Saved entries
>>>>
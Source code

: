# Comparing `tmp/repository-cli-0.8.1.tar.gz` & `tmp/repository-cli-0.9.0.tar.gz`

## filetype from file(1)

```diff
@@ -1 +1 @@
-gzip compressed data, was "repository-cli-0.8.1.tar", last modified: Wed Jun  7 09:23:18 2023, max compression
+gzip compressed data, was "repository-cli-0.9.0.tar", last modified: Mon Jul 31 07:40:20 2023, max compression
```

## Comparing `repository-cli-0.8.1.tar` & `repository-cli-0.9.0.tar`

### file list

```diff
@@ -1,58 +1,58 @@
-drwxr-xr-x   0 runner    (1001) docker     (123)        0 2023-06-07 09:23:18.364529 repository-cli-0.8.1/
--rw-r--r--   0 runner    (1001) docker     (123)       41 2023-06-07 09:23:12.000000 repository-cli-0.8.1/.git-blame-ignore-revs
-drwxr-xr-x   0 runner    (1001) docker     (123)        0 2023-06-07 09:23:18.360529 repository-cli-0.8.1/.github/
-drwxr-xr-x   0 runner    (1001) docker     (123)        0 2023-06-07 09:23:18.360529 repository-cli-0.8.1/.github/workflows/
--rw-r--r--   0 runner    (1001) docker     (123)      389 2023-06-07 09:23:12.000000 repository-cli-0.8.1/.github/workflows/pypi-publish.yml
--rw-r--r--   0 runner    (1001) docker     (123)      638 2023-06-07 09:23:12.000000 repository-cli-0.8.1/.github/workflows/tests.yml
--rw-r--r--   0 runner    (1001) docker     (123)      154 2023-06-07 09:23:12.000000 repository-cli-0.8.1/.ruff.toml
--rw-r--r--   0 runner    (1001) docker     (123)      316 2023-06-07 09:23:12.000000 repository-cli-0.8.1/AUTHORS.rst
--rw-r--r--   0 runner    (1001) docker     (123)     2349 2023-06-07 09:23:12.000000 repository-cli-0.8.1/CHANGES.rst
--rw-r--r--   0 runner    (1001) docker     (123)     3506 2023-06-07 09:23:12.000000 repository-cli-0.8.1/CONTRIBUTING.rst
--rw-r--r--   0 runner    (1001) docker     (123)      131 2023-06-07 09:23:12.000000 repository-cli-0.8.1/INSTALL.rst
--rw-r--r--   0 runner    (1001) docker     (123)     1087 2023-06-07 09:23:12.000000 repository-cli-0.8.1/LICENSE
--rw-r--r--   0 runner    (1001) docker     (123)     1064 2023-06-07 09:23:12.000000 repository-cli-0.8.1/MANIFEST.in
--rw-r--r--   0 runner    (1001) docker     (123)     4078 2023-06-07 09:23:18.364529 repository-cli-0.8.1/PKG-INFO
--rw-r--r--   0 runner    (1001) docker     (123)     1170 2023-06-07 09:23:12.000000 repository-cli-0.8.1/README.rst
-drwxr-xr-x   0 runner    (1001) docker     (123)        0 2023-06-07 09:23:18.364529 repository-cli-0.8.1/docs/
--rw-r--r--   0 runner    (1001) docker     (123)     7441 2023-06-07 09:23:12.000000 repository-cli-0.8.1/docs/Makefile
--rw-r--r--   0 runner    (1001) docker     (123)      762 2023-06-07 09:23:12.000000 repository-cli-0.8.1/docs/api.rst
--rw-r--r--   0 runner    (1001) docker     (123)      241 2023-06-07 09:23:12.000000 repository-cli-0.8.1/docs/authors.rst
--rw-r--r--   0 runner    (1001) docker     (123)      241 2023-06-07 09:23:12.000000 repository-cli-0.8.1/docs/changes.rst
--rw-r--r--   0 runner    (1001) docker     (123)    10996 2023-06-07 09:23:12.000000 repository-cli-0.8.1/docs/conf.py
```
<<<<
- ABOUT THIS TASK
Isolate the lines above that contain the word "Comparing" and copy them.

- OUTPUT OF THE TASK
:# Comparing `tmp/repository-cli-0.8.1.tar.gz` & `tmp/repository-cli-0.9.0.tar.gz`
## Comparing `repository-cli-0.8.1.tar` & `repository-cli-0.9.0.tar`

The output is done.